(Records from a collection)
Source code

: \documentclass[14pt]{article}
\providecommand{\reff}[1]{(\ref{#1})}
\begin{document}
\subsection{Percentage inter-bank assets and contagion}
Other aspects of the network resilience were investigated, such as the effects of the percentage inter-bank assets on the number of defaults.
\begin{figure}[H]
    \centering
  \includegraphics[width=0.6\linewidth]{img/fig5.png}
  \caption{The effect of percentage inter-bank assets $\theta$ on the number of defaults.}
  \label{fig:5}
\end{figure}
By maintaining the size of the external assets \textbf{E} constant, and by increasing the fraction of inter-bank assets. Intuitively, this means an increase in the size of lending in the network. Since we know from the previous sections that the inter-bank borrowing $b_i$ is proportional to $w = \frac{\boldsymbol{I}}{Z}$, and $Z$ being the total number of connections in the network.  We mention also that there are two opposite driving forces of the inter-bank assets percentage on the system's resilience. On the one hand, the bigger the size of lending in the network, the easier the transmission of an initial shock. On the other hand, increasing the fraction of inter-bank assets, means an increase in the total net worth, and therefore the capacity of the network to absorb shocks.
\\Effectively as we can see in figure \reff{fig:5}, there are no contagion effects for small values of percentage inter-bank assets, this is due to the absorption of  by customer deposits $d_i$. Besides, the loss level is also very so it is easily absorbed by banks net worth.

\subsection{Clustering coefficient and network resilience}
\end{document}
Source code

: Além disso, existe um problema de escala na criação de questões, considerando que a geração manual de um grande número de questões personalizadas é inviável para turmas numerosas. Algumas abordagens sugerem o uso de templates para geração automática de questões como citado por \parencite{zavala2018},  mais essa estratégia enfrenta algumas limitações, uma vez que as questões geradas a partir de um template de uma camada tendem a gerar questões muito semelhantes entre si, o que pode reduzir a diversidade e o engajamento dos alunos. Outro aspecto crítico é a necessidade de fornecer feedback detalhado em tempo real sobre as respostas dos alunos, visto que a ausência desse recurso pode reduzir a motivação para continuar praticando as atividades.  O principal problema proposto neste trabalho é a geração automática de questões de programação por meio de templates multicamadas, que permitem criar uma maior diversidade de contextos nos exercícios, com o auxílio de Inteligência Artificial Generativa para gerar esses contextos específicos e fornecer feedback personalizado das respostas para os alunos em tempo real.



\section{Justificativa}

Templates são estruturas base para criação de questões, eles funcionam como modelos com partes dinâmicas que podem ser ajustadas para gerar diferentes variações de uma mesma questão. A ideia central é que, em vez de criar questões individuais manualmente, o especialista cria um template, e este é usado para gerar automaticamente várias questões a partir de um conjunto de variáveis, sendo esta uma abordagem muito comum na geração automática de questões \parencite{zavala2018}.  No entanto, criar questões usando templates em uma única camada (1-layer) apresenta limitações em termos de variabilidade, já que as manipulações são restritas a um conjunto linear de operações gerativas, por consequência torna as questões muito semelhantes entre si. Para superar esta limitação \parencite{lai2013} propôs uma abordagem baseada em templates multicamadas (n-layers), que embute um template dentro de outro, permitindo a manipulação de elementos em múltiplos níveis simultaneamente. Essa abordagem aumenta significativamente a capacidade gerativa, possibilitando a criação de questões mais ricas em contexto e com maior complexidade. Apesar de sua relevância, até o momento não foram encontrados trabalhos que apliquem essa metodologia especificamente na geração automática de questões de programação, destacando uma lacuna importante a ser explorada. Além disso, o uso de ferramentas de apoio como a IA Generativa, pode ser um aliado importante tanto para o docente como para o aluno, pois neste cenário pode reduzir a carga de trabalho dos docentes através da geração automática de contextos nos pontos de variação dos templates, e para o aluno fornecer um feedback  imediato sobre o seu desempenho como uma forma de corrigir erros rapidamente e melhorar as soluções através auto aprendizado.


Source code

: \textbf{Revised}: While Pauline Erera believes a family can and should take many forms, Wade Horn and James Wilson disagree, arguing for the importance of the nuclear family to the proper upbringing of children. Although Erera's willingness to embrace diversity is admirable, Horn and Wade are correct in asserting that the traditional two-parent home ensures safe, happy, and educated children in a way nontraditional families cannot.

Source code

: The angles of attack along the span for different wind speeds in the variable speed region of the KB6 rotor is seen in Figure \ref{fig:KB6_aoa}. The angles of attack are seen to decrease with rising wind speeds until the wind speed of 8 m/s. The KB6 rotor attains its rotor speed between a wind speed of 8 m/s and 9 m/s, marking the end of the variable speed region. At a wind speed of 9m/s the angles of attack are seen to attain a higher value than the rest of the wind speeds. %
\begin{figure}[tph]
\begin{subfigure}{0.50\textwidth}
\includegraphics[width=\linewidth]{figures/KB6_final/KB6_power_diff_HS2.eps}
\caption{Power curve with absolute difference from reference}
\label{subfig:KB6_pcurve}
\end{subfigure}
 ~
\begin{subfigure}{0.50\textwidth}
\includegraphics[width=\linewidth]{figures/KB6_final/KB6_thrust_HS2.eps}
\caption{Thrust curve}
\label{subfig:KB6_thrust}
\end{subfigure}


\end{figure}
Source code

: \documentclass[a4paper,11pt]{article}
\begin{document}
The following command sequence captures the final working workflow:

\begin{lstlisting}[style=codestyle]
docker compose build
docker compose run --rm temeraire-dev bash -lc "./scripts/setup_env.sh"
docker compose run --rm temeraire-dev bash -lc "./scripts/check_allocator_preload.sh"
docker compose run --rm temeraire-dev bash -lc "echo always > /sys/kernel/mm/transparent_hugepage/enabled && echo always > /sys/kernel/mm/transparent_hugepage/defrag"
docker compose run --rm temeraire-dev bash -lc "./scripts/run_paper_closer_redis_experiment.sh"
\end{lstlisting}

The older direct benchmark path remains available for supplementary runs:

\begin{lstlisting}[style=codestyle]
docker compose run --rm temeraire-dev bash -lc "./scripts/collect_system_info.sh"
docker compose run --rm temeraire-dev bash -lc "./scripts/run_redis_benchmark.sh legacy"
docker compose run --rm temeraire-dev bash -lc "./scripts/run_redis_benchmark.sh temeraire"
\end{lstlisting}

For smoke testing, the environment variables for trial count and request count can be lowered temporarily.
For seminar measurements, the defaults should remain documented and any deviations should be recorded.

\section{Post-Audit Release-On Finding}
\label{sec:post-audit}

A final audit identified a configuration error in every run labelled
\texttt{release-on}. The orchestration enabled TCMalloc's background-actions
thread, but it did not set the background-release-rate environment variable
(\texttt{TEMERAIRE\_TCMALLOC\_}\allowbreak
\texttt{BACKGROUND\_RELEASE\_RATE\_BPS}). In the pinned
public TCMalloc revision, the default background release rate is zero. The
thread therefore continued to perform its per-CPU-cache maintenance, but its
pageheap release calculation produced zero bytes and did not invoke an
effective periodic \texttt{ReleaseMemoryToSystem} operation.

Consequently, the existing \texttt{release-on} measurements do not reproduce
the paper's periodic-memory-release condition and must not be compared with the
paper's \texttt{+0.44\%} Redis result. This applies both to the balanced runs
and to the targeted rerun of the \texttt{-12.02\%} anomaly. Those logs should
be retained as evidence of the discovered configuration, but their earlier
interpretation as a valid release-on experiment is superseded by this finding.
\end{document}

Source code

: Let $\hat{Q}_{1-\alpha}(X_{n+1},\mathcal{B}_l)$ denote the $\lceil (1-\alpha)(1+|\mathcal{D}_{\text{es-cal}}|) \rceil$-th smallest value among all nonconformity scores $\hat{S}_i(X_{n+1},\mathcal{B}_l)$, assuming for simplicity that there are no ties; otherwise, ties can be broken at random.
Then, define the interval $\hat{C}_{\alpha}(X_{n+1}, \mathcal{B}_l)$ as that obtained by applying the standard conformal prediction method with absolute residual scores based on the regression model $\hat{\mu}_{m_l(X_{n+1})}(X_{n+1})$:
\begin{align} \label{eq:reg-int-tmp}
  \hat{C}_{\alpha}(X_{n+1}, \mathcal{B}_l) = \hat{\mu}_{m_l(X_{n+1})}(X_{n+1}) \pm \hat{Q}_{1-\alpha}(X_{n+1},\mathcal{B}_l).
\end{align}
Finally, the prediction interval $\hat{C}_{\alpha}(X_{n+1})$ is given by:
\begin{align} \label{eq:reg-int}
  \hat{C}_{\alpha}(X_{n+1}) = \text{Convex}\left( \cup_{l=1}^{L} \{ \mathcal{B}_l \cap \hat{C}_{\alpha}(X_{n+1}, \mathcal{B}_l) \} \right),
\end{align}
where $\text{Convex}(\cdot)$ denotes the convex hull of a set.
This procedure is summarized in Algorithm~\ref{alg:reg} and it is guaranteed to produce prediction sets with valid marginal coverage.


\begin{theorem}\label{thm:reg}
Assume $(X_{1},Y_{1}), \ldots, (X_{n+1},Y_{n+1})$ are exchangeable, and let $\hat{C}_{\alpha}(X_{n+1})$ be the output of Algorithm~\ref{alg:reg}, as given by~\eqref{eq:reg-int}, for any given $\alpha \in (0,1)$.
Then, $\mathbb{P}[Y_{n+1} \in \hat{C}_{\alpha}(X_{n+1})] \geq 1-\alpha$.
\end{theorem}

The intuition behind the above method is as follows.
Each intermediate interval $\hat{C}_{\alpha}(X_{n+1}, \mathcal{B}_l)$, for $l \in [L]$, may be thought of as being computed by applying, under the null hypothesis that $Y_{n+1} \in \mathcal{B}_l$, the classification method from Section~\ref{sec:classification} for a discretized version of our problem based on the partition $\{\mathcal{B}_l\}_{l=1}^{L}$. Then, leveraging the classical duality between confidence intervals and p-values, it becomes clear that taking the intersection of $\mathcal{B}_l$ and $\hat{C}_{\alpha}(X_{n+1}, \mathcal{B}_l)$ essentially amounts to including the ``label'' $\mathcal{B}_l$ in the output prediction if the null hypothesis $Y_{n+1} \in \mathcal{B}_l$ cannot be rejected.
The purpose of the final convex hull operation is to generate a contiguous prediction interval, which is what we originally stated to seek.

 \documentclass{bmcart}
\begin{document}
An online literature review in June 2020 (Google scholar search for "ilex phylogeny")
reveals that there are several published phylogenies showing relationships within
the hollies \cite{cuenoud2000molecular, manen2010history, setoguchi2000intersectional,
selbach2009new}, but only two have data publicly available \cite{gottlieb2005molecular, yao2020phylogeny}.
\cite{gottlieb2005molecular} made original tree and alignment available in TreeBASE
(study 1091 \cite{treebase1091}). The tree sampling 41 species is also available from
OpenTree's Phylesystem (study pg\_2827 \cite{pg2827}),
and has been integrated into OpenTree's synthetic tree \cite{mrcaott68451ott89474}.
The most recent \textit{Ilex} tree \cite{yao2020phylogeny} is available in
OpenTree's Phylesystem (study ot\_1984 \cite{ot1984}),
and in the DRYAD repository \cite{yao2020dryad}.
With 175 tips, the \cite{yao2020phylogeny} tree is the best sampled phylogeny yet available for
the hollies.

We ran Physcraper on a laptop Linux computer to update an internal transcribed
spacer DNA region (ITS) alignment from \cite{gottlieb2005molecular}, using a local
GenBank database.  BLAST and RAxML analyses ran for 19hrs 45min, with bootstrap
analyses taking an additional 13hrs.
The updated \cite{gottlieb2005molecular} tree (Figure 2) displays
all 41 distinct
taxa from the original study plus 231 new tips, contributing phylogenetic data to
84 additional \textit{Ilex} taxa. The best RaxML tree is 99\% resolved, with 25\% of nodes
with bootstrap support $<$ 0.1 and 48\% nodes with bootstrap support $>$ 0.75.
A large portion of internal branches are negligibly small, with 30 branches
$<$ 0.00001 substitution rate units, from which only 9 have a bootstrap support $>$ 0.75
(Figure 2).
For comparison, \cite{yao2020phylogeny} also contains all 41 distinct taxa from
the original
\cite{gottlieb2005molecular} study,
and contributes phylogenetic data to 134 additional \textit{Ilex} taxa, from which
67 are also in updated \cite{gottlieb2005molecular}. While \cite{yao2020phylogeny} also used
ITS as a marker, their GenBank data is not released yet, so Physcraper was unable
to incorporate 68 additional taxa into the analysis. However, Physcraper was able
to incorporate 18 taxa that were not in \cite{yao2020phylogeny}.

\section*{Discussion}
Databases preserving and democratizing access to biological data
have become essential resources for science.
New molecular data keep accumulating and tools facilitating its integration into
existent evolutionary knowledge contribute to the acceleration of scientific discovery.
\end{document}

### What you have to do
The lines holding the word "measurements" are the answer. Pull them out of the records and copy them.

### Answer to this problem
For seminar measurements, the defaults should remain documented and any deviations should be recorded.
Consequently, the existing \texttt{release-on} measurements do not reproduce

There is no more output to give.